#### YOUR OBJECTIVE
Your job with the data below is to output exactly the lines from the one holding "- 802.11h Support" down to the one holding "support, a value of 0", both included, and no others.

#### THE INPUT

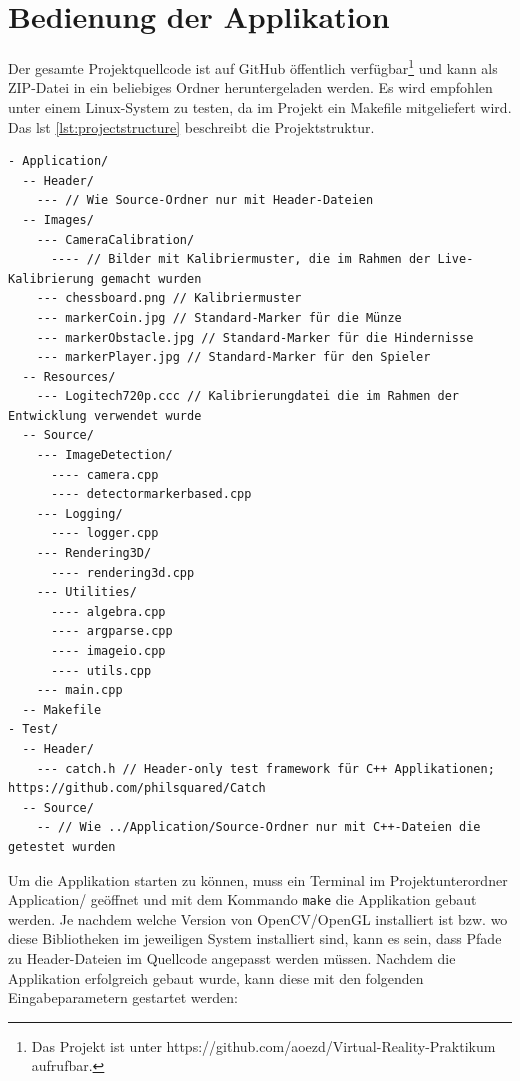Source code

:
\section{Bedienung der Applikation}\label{sec:BedienungApplikation}
Der gesamte Projektquellcode ist auf GitHub öffentlich verfügbar\footnote{Das Projekt ist unter https://github.com/aoezd/Virtual-Reality-Praktikum aufrufbar.} und kann als ZIP-Datei in ein beliebiges Ordner heruntergeladen werden. Es wird empfohlen unter einem Linux-System zu testen, da im Projekt ein Makefile mitgeliefert wird. Das \acs{lst} \ref{lst:projectstructure} beschreibt die Projektstruktur.

\begin{lstlisting}[caption={Die Beschreibung der allgemeinen Projektstruktur}, label={lst:projectstructure}]
- Application/
  -- Header/
    --- // Wie Source-Ordner nur mit Header-Dateien
  -- Images/
    --- CameraCalibration/
      ---- // Bilder mit Kalibriermuster, die im Rahmen der Live-Kalibrierung gemacht wurden
    --- chessboard.png // Kalibriermuster
    --- markerCoin.jpg // Standard-Marker für die Münze
    --- markerObstacle.jpg // Standard-Marker für die Hindernisse
    --- markerPlayer.jpg // Standard-Marker für den Spieler
  -- Resources/
    --- Logitech720p.ccc // Kalibrierungdatei die im Rahmen der Entwicklung verwendet wurde
  -- Source/
    --- ImageDetection/
      ---- camera.cpp
      ---- detectormarkerbased.cpp
    --- Logging/
      ---- logger.cpp
    --- Rendering3D/
      ---- rendering3d.cpp
    --- Utilities/
      ---- algebra.cpp
      ---- argparse.cpp
      ---- imageio.cpp
      ---- utils.cpp
    --- main.cpp
  -- Makefile
- Test/
  -- Header/
    --- catch.h // Header-only test framework für C++ Applikationen; https://github.com/philsquared/Catch
  -- Source/
    -- // Wie ../Application/Source-Ordner nur mit C++-Dateien die getestet wurden
\end{lstlisting}

\noindent Um die Applikation starten zu können, muss ein Terminal im Projektunterordner \glqq Application/\grqq{} geöffnet und mit dem Kommando \glqq \texttt{make}\grqq{} die Applikation gebaut werden. Je nachdem welche Version von OpenCV/OpenGL installiert ist bzw. wo diese Bibliotheken im jeweiligen System installiert sind, kann es sein, dass Pfade zu Header-Dateien im Quellcode angepasst werden müssen. Nachdem die Applikation erfolgreich gebaut wurde, kann diese mit den folgenden Eingabeparametern gestartet werden:

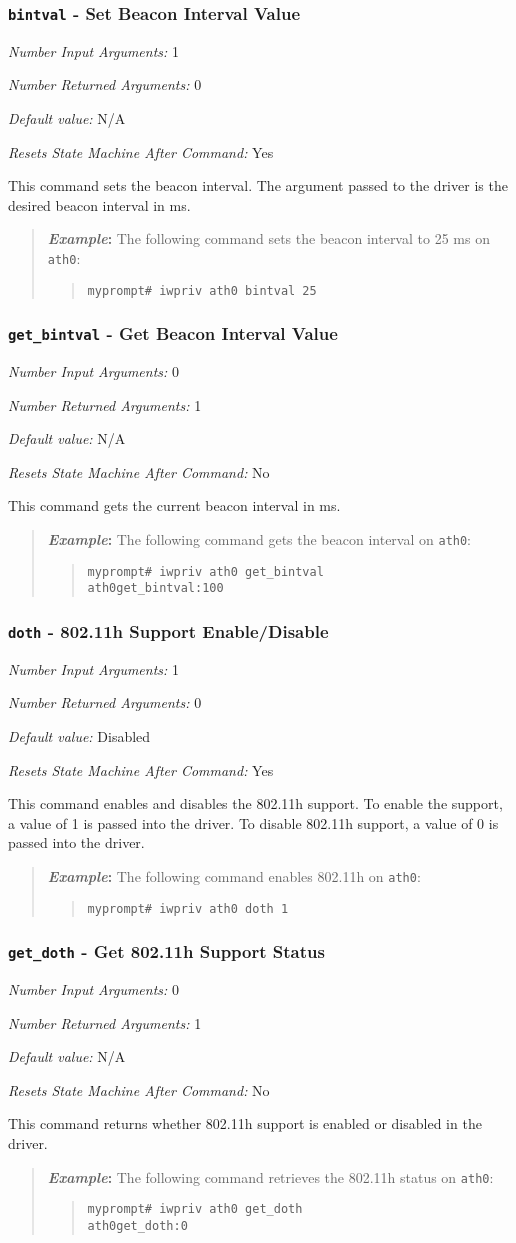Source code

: \documentclass[10pt,fullpage]{article}
\newcommand{\mytt}[1]{{\texttt{#1}}}
\newcommand{\bv}{\begin{verse}}
\newcommand{\ev}{\end{verse}}
\newcommand{\cmd}[1]{{\texttt{myprompt\# #1}}}
\newcommand{\argdesc}[4]{\begin{description}
\itemsep -6pt
\item \textit{Number Input Arguments:} #1
\item \textit{Number Returned Arguments:} #2
\item \textit{Default value:} #3
\item \textit{Resets State Machine After Command:} #4
\end{description}
}
\newenvironment{example}{\begin{quote}\textbf{\textit{Example}:}}{\end{quote}}
\begin{document}
\subsubsection{\mytt{bintval} - Set Beacon Interval Value}
\argdesc{1}{0}{N/A}{Yes}
This command sets the beacon interval.  The argument passed to the
driver is the desired beacon interval in ms.
\begin{example}
  The following command sets the beacon interval to 25 ms on
  \mytt{ath0}:
  \bv
  \cmd{iwpriv ath0 bintval 25}
  \ev
\end{example}

\subsubsection{\mytt{get\_bintval} - Get Beacon Interval Value}
\argdesc{0}{1}{N/A}{No}
This command gets the current beacon interval in ms.
\begin{example}
  The following command gets the beacon interval on \mytt{ath0}:
  \bv
  \cmd{iwpriv ath0 get\_bintval}\\
  \mytt{ath0\hspace{32pt}get\_bintval:100}
  \ev
\end{example}

\subsubsection{\mytt{doth} - 802.11h Support Enable/Disable}
\argdesc{1}{0}{Disabled}{Yes}
This command enables and disables the 802.11h support.  To enable the
support, a value of 1 is passed into the driver. To disable 802.11h
support, a value of 0 is passed into the driver.
\begin{example}
  The following command enables 802.11h on \mytt{ath0}:
  \bv
  \cmd{iwpriv ath0 doth 1}
  \ev
\end{example}

\subsubsection{\mytt{get\_doth} - Get 802.11h Support Status}
\argdesc{0}{1}{N/A}{No}
This command returns whether 802.11h support is enabled or disabled in
the driver.
\begin{example}
  The following command retrieves the 802.11h status on \mytt{ath0}:
  \bv
  \cmd{iwpriv ath0 get\_doth}\\
  \mytt{ath0\hspace{32pt}get\_doth:0}
  \ev
\end{example}
\end{document}
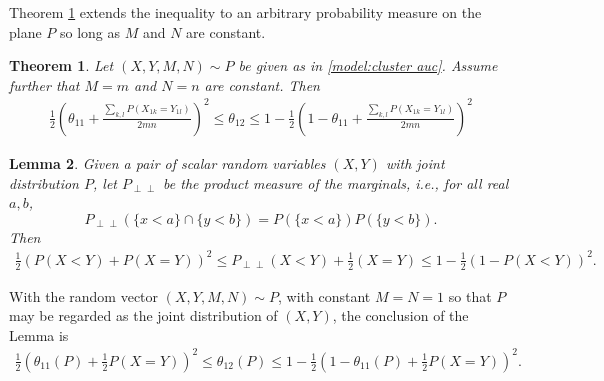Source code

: \documentclass[12pt]{article}
\DeclareMathOperator{\AUC}{AUC}
\renewcommand{\P}{P}
\newcommand{\cind}{\perp \!\!\! \perp}
\newcommand{\aucindiv}{\theta_{11}}%
\newcommand{\aucpop}{\theta_{12}}%
\newtheorem{theorem}{Theorem}
\newtheorem{lemma}[theorem]{Lemma}
\begin{document}
Theorem \ref{theorem:bounds} extends the inequality to an arbitrary probability measure on the plane $\P$ so long as $M$ and $N$ are constant.

\begin{theorem}\label{theorem:bounds}
  Let $(X,Y,M,N)\sim \P$ be given as in \eqref{model:cluster auc}. Assume
  further that $M=m$ and $N=n$ are constant. Then
  \begin{align}
    \frac{1}{2}\left(\aucindiv+\frac{\sum_{k,l}\P(X_{1k}=Y_{1l})}{2mn}\right)^2 \le \aucpop \le 1-\frac{1}{2}\left(1-\aucindiv+\frac{\sum_{k,l}\P(X_{1k}=Y_{1l})}{2mn}\right)^2
  \end{align}
\end{theorem}
\begin{lemma}\label{lemma:bounds}  Given a pair of scalar random variables $(X,Y)$ with joint distribution $\P$, let $\P_{\cind}$ be the product measure of the marginals, i.e., for all real $a,b$,
  $$
  \P_{\cind}(\{x<a\}\cap\{y<b\})=\P(\{x<a\})\P(\{y<b\}).
  $$
  Then
  \begin{align}
    \frac{1}{2}(\P(X<Y)+\P(X=Y))^2 \le \P_{\cind}(X<Y)+\frac{1}{2}(X=Y)
    \le 1-\frac{1}{2}(1-\P(X<Y))^2.
  \end{align}
\end{lemma}

With the random vector $(X,Y,M,N) \sim \P$, with constant $M=N=1$ so that $\P$ may be regarded as the joint distribution of $(X,Y)$, the conclusion of the Lemma is
\begin{align}
  \frac{1}{2}(\aucindiv(\P)+\frac{1}{2}\P(X=Y))^2 \le \aucpop(P)
  \le 1-\frac{1}{2}(1-\aucindiv(\P)+\frac{1}{2}\P(X=Y))^2.\label{eqn:lemma:bounds:conclusion}
\end{align}
\end{document}
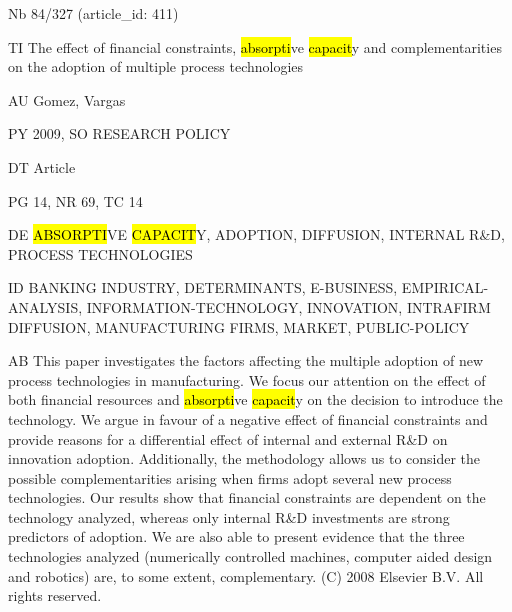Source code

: \documentclass[a4paper]{article}
\begin{document}
\vspace*{-2cm}
Nb \tabto{0cm}84/327 (article\_id: 411)\par
TI \tabto{0cm}The effect of financial constraints, \hl{absorpti}ve \hl{capacit}y and complementarities on the adoption of multiple process technologies\par
AU \tabto{0cm}Gomez, Vargas\par
PY \tabto{0cm}2009, SO RESEARCH POLICY\par
DT \tabto{0cm}Article\par
PG \tabto{0cm}14, NR 69, TC 14\par
DE \tabto{0cm}\hl{ABSORPTI}VE \hl{CAPACIT}Y, ADOPTION, DIFFUSION, INTERNAL R\&D, PROCESS TECHNOLOGIES\par
ID \tabto{0cm}BANKING INDUSTRY, DETERMINANTS, E-BUSINESS, EMPIRICAL-ANALYSIS, INFORMATION-TECHNOLOGY, INNOVATION, INTRAFIRM DIFFUSION, MANUFACTURING FIRMS, MARKET, PUBLIC-POLICY\par
AB \tabto{0cm}This paper investigates the factors affecting the multiple adoption of new process technologies in manufacturing. We focus our attention on the effect of both financial resources and \hl{absorpti}ve \hl{capacit}y on the decision to introduce the technology. We argue in favour of a negative effect of financial constraints and provide reasons for a differential effect of internal and external R\&D on innovation adoption. Additionally, the methodology allows us to consider the possible complementarities arising when firms adopt several new process technologies. Our results show that financial constraints are dependent on the technology analyzed, whereas only internal R\&D investments are strong predictors of adoption. We are also able to present evidence that the three technologies analyzed (numerically controlled machines, computer aided design and robotics) are, to some extent, complementary. (C) 2008 Elsevier B.V. All rights reserved.\par
\clearpage
\end{document}
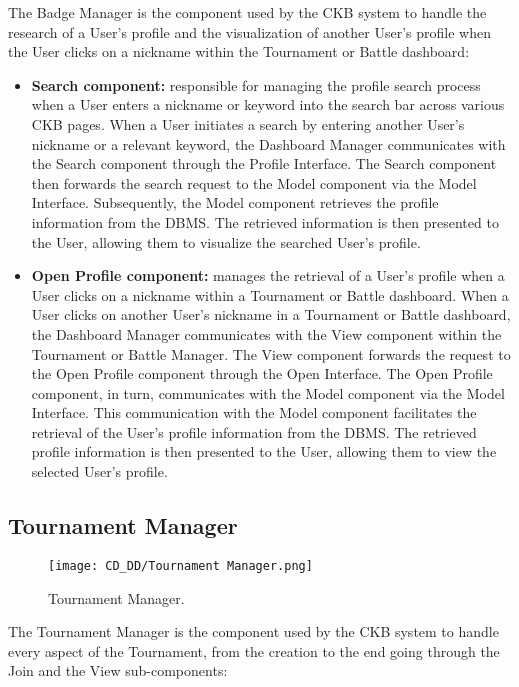 \noindent The Badge Manager is the component used by the CKB system to handle the research of a User’s profile and the visualization of another User’s profile when the User clicks on a nickname within the Tournament or Battle dashboard:
\begin{itemize}
    \item \textbf{Search component:} responsible for managing the profile search process when a User enters a nickname or keyword into the search bar across various CKB pages. When a User initiates a search by entering another User's nickname or a relevant keyword, the Dashboard Manager communicates with the Search component through the Profile Interface. The Search component then forwards the search request to the Model component via the Model Interface. Subsequently, the Model component retrieves the profile information from the DBMS. The retrieved information is then presented to the User, allowing them to visualize the searched User's profile.
    \item \textbf{Open Profile component:} manages the retrieval of a User's profile when a User clicks on a nickname within a Tournament or Battle dashboard. When a User clicks on another User's nickname in a Tournament or Battle dashboard, the Dashboard Manager communicates with the View component within the Tournament or Battle Manager. The View component forwards the request to the Open Profile component through the Open Interface. The Open Profile component, in turn, communicates with the Model component via the Model Interface. This communication with the Model component facilitates the retrieval of the User's profile information from the DBMS. The retrieved profile information is then presented to the User, allowing them to view the selected User's profile.
\end{itemize}

\subsection{Tournament Manager}
\label{subsec:tournament_manager}%

\begin{figure}[H]
    \begin{center}
        \texttt{[image: CD\_DD/Tournament Manager.png]}
        \caption{Tournament Manager.}
        \label{fig:tournament_manager}%
    \end{center}
\end{figure}

\noindent The Tournament Manager is the component used by the CKB system to handle every aspect of the Tournament, from the creation to the end going through the Join and the View sub-components:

#### RESPONSE TO THIS TASK
\subsubsection{\mytt{doth} - 802.11h Support Enable/Disable}
\argdesc{1}{0}{Disabled}{Yes}
This command enables and disables the 802.11h support.  To enable the
support, a value of 1 is passed into the driver. To disable 802.11h
support, a value of 0 is passed into the driver.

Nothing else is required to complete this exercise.